Factual and Procedural Background
For crimes committed in August 2022, Tran plead guilty to theft, fleeing or attempting to elude law enforcement, and criminal damage to property—all felonies—and violation of a protective order, a misdemeanor. As part of a plea agreement, the parties jointly recommended to the district court that Tran's misdemeanor jail sentence be served concurrent with his felony sentences.
At sentencing, the State neglected to orally recommend Tran's misdemeanor sentence be served concurrent with his felony sentences, although it did tell the district court that it was bound by the plea agreement. The district court sentenced Tran to an underlying prison sentence of 31 months with a consecutive 12-month jail sentence for the misdemeanor and then, upon Tran's request, granted him a dispositional departure to probation for 12 months. The sentencing hearing concluded, and no one objected to the consecutive 43-month sentence imposed by the district court.
Probation for Tran did not go well. Two months later, the State filed a probation violation warrant, alleging Tran had tested positive for methamphetamine. At the probation violation hearing, Tran stipulated to drug use. The district court then orally recited the events of the case to that point, recognizing Tran presented with a criminal history score of A with over 30 convictions in the last 20 years. The district court also noted from the sentencing hearing that it “ran the counts consecutive under the plea, controlling sentence of 43 months, placed the defendant on probation.”

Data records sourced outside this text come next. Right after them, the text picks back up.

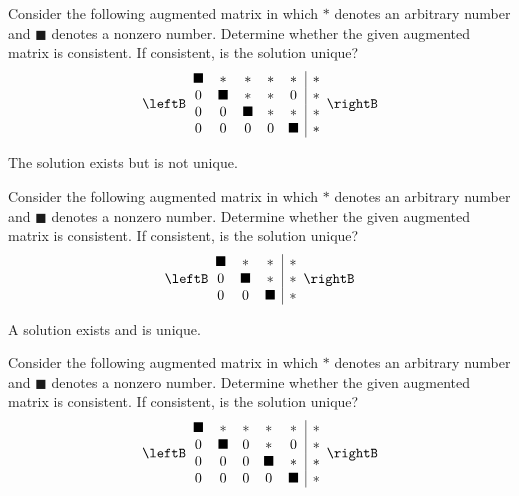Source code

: \begin{enumialphparenastyle}

\begin{ex}
\label{Chapter1Q8}Consider the following augmented matrix in which $\ast $ denotes an
arbitrary number and $\blacksquare $ denotes a nonzero number. Determine
whether the given augmented matrix is consistent. If consistent, is the
solution unique? 
\begin{equation*}
\leftB
\begin{array}{ccccc|c}
\blacksquare & \ast & \ast & \ast & \ast & \ast \\
0 & \blacksquare & \ast & \ast & 0 & \ast \\
0 & 0 & \blacksquare & \ast & \ast & \ast \\
0 & 0 & 0 & 0 & \blacksquare & \ast
\end{array}
\rightB
\end{equation*}
\begin{sol}
The solution exists but is not unique.
\end{sol}
\end{ex}

\begin{ex}
Consider the following augmented matrix in which $\ast $ denotes an arbitrary
number and $\blacksquare $ denotes a nonzero number. Determine whether the
given augmented matrix is consistent. If consistent, is the solution unique?
\begin{equation*}
\leftB
\begin{array}{ccc|c}
\blacksquare & \ast & \ast & \ast \\
0 & \blacksquare & \ast & \ast \\
0 & 0 & \blacksquare & \ast
\end{array}
\rightB
\end{equation*}
\begin{sol}
A solution exists and is unique.
\end{sol}
\end{ex}


\begin{ex}
Consider the following augmented matrix in which $\ast $ denotes an arbitrary
number and $\blacksquare $ denotes a nonzero number. Determine whether the
given augmented matrix is consistent. If consistent, is the solution unique? 
\begin{equation*}
\leftB
\begin{array}{ccccc|c}
\blacksquare & \ast & \ast & \ast & \ast & \ast \\
0 & \blacksquare & 0 & \ast & 0 & \ast \\
0 & 0 & 0 & \blacksquare & \ast & \ast \\
0 & 0 & 0 & 0 & \blacksquare & \ast
\end{array}
\rightB
\end{equation*}
\end{ex}


\end{enumialphparenastyle}
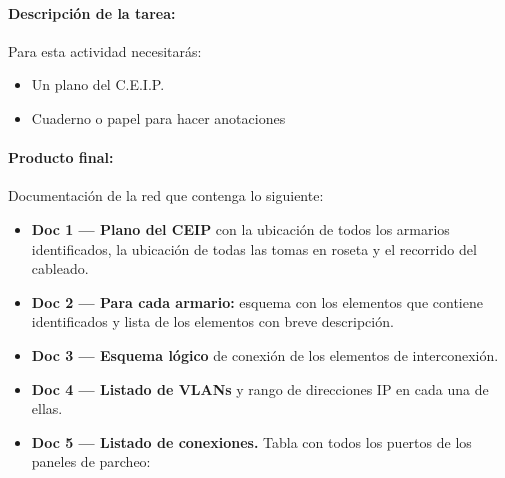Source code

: \documentclass[
  spanish,
  11pt,
  paper=a4,
  ,captions=tableheading
]{scrartcl}
\providecommand{\tightlist}{%
  \setlength{\itemsep}{0pt}\setlength{\parskip}{0pt}}
\begin{document}
\paragraph{Descripción de la tarea:}\label{descripciuxf3n-de-la-tarea}

Para esta actividad necesitarás:

\begin{itemize}
\tightlist
\item
  Un plano del C.E.I.P.
\item
  Cuaderno o papel para hacer anotaciones
\end{itemize}

\paragraph{Producto final:}\label{producto-final}

Documentación de la red que contenga lo siguiente:

\begin{itemize}
\tightlist
\item
  \textbf{Doc 1 --- Plano del CEIP} con la ubicación de todos los
  armarios identificados, la ubicación de todas las tomas en roseta y el
  recorrido del cableado.
\item
  \textbf{Doc 2 --- Para cada armario:} esquema con los elementos que
  contiene identificados y lista de los elementos con breve descripción.
\item
  \textbf{Doc 3 --- Esquema lógico} de conexión de los elementos de
  interconexión.
\item
  \textbf{Doc 4 --- Listado de VLANs} y rango de direcciones IP en cada
  una de ellas.
\item
  \textbf{Doc 5 --- Listado de conexiones.} Tabla con todos los puertos
  de los paneles de parcheo:
\end{itemize}

\small
\end{document}
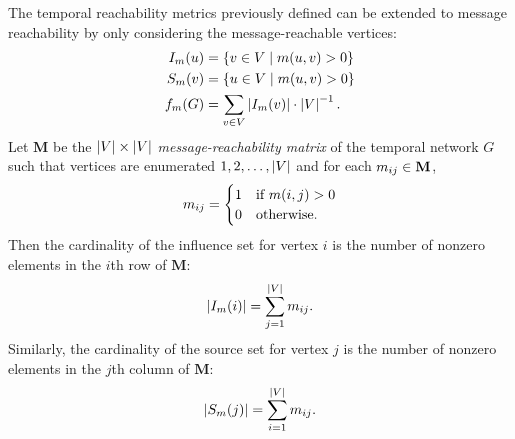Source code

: The temporal reachability metrics previously defined can be extended to message reachability by only considering the message-reachable vertices:
%
\begin{align*}
	I_m(u) &= \{v \in V \mid m(u, v) > 0\} \\
	S_m(v) &= \{u \in V \mid m(u, v) > 0\} \\
	f_m(G) &= \sum_{v \in V} \left\vert I_m(v) \right\vert \cdot \left\vert V \right\vert^{-1}.
\end{align*}
%
Let $\mathbf{M}$ be the $\left\vert V \right\vert \times \left\vert V \right\vert$ \emph{message-reachability matrix} of the temporal network $G$ such that vertices are enumerated $1, 2, \ldots, \left\vert V \right\vert$ and for each $m_{ij} \in \mathbf{M}$,
%
\begin{equation*}
	m_{ij} = 
	   \begin{cases}
        	1 & \text{if } m(i, j) > 0 \\
        	0 & \text{otherwise.}
	   \end{cases}
\end{equation*}
%
Then the cardinality of the influence set for vertex $i$ is the number of nonzero elements in the $i$th row of $\mathbf{M}$:
%
\begin{equation}\label{eq:influence-size}
	\left\vert I_m(i) \right\vert = \sum_{j=1}^{\left\vert V \right\vert} m_{ij} .
\end{equation}
%
Similarly, the cardinality of the source set for vertex $j$ is the number of nonzero elements in the $j$th column of $\mathbf{M}$:
%
\begin{equation}\label{eq:source-size}
	\left\vert S_m(j) \right\vert = \sum_{i=1}^{\left\vert V \right\vert} m_{ij} .
\end{equation}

The State, at the revocation hearing, requested the district court revoke Tran's probation and impose the original sentence. Tran's probation officer recommended a two-day jail sanction followed by outpatient treatment. Tran asked for another chance at probation.
The district court noted Tran received a dispositional departure sentence to probation before revoking his probation and imposing the underlying sentence. Tran then asked to modify his sentences, but the district court denied the request. The district court stated from the bench Tran had accrued approximately 20 months of jail time credit but did not discuss the credit beyond this rough estimate. The journal entry of sentencing reflected an award of 612 days of jail time credit. Additional facts are set forth as necessary.
Analysis
There was no abuse of discretion in denying Tran's request to modify his consecutive sentences upon revocation of his probation.

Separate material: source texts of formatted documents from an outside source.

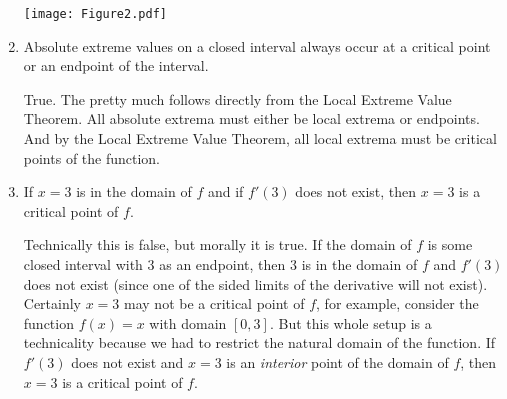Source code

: \documentclass[nooutcomes]{ximera}
\begin{document}
\begin{problem}
\begin{enumerate}
\begin{freeResponse}
		\begin{image}
		\texttt{[image: Figure2.pdf]}
		\end{image}
		
		\end{freeResponse}	
		
		
		
	\item  Absolute extreme values on a closed interval always occur at a critical point or an endpoint of the interval.
		\begin{freeResponse}
		True.  The pretty much follows directly from the Local Extreme Value Theorem.  All absolute extrema must either be local extrema or endpoints.  And by the Local Extreme Value Theorem, all local extrema must be critical points of the function.  
		\end{freeResponse}	
		
		
		
	\item  If $x=3$ is in the domain of $f$ and if $f'(3)$ does not exist, then $x=3$ is a critical point of $f$.
		\begin{freeResponse}
		Technically this is false, but morally it is true.  If the domain of $f$ is some closed interval with $3$ as an endpoint, then $3$ is in the domain of $f$ and $f'(3)$ does not exist (since one of the sided limits of the derivative will not exist).  Certainly $x=3$ may not be a critical point of $f$, for example, consider the function $f(x) = x$ with domain $[0,3]$.  But this whole setup is a technicality because we had to restrict the natural domain of the function.  If $f'(3)$ does not exist and $x=3$ is an \emph{interior} point of the domain of $f$, then $x=3$ is a critical point of $f$.  
		\end{freeResponse}	
		
		
		
	\end{enumerate}
		
\end{problem}	
		
\end{document}

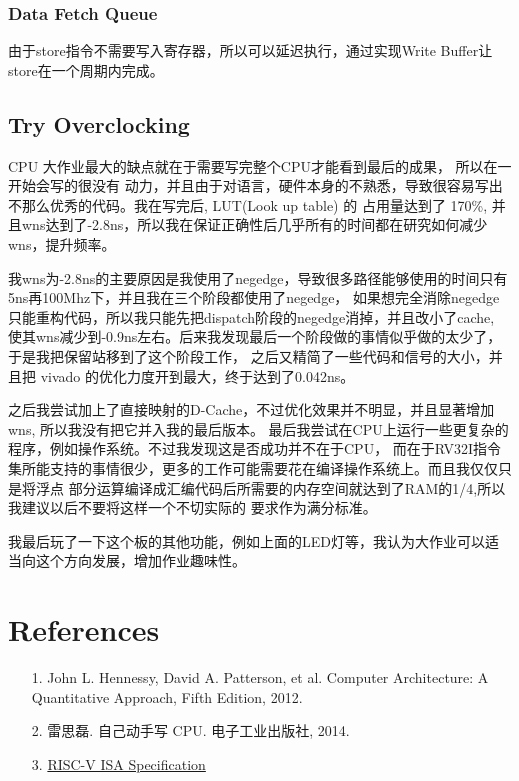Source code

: \documentclass[UTF8]{ctexart}
\begin{document}
    \subsubsection{Data Fetch Queue}
    由于store指令不需要写入寄存器，所以可以延迟执行，通过实现Write Buffer让store在一个周期内完成。
    
    \subsection{Try Overclocking}
    CPU 大作业最大的缺点就在于需要写完整个CPU才能看到最后的成果， 所以在一开始会写的很没有
    动力，并且由于对语言，硬件本身的不熟悉，导致很容易写出不那么优秀的代码。我在写完后, LUT(Look up table) 的
    占用量达到了 170\%, 并且wns达到了-2.8ns，所以我在保证正确性后几乎所有的时间都在研究如何减少wns，提升频率。

    我wns为-2.8ns的主要原因是我使用了negedge，导致很多路径能够使用的时间只有5ns再100Mhz下，并且我在三个阶段都使用了negedge，
    如果想完全消除negedge只能重构代码，所以我只能先把dispatch阶段的negedge消掉，并且改小了cache,
    使其wns减少到-0.9ns左右。后来我发现最后一个阶段做的事情似乎做的太少了，于是我把保留站移到了这个阶段工作，
    之后又精简了一些代码和信号的大小，并且把 vivado 的优化力度开到最大，终于达到了0.042ns。

    之后我尝试加上了直接映射的D-Cache，不过优化效果并不明显，并且显著增加wns, 所以我没有把它并入我的最后版本。
    最后我尝试在CPU上运行一些更复杂的程序，例如操作系统。不过我发现这是否成功并不在于CPU，
    而在于RV32I指令集所能支持的事情很少，更多的工作可能需要花在编译操作系统上。而且我仅仅只是将浮点
    部分运算编译成汇编代码后所需要的内存空间就达到了RAM的1/4,所以我建议以后不要将这样一个不切实际的
    要求作为满分标准。

    我最后玩了一下这个板的其他功能，例如上面的LED灯等，我认为大作业可以适当向这个方向发展，增加作业趣味性。

\section{References}
    \begin{itemize}
        \item [1.] 
        John L. Hennessy, David A. Patterson, et al. Computer Architecture: A Quantitative Approach, Fifth Edition, 2012.
        \item [2.]
        雷思磊. 自己动手写 CPU. 电子工业出版社, 2014.
        \item [3.]
        \href{http://riscv.org/specifications/}{RISC-V ISA Specification}
    \end{itemize}

\newpage
\end{document}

Tran argues the district court erred as a matter of fact when it stated his plea agreement recommended consecutive sentences. He contends this error of fact requires a remand to adjust his sentence. The State responds that the district court's decision to revoke probation and impose the original consecutive sentences was reasonable.
Once a probation violation is established, a district court has discretion to revoke probation and impose the original sentence unless the court is otherwise limited by statute. State v. Tafolla, 315 Kan. 324, 328, 508 P.3d 351 (2022); see K.S.A. 22-3716 (requiring graduated sanctions before revocation in certain circumstances). Kansas appellate courts apply an abuse of discretion standard of review on appeal from the district court's decision to deny a motion for sentence modification. State v. Ralston, 63 Kan. App. 2d 447, 455, 529 P.3d 1275 (2023). A judicial action constitutes an abuse of discretion if (1) it is arbitrary, fanciful, or unreasonable; (2) it is based on an error of law; or (3) it is based on an error of fact. State v. Younger, 320 Kan. 98, 137-38, 564 P.3d 744 (2025).
Tran claims the district court's description of the underlying sentence contained an error of fact. In the plea agreement, the parties recommended a controlling prison sentence of 31 months, with the misdemeanor 12-month jail sentence running concurrent with the felony prison sentence. The State did not expressly address this at sentencing but acknowledged it was bound by the plea agreement. Tran clarified the parties were recommending concurrent sentences. The district court never stated whether it intended to follow or depart from this recommendation before it imposed all sentences consecutive for a controlling sentence of 43 months’ imprisonment.
When revoking Tran's probation and imposing the underlying sentences, the district court stated that it originally “ran the counts consecutive under the plea, controlling sentence of 43 months.” We are unpersuaded this meant the district court believed the recommendation under the plea agreement was for the sentences to run consecutive. “[U]nder the plea” could simply mean the district court ordered consecutive sentences for the charges to which Tran pled. The parties were bound by the plea agreement; the district court was not. The original sentence, when imposed, was lawful, and the district court, upon revoking Tran's probation, was within its authority to deny his request for a modified sentence and to impose the original sentence. The district court did not abuse its discretion in ordering Tran to serve his full underlying sentence.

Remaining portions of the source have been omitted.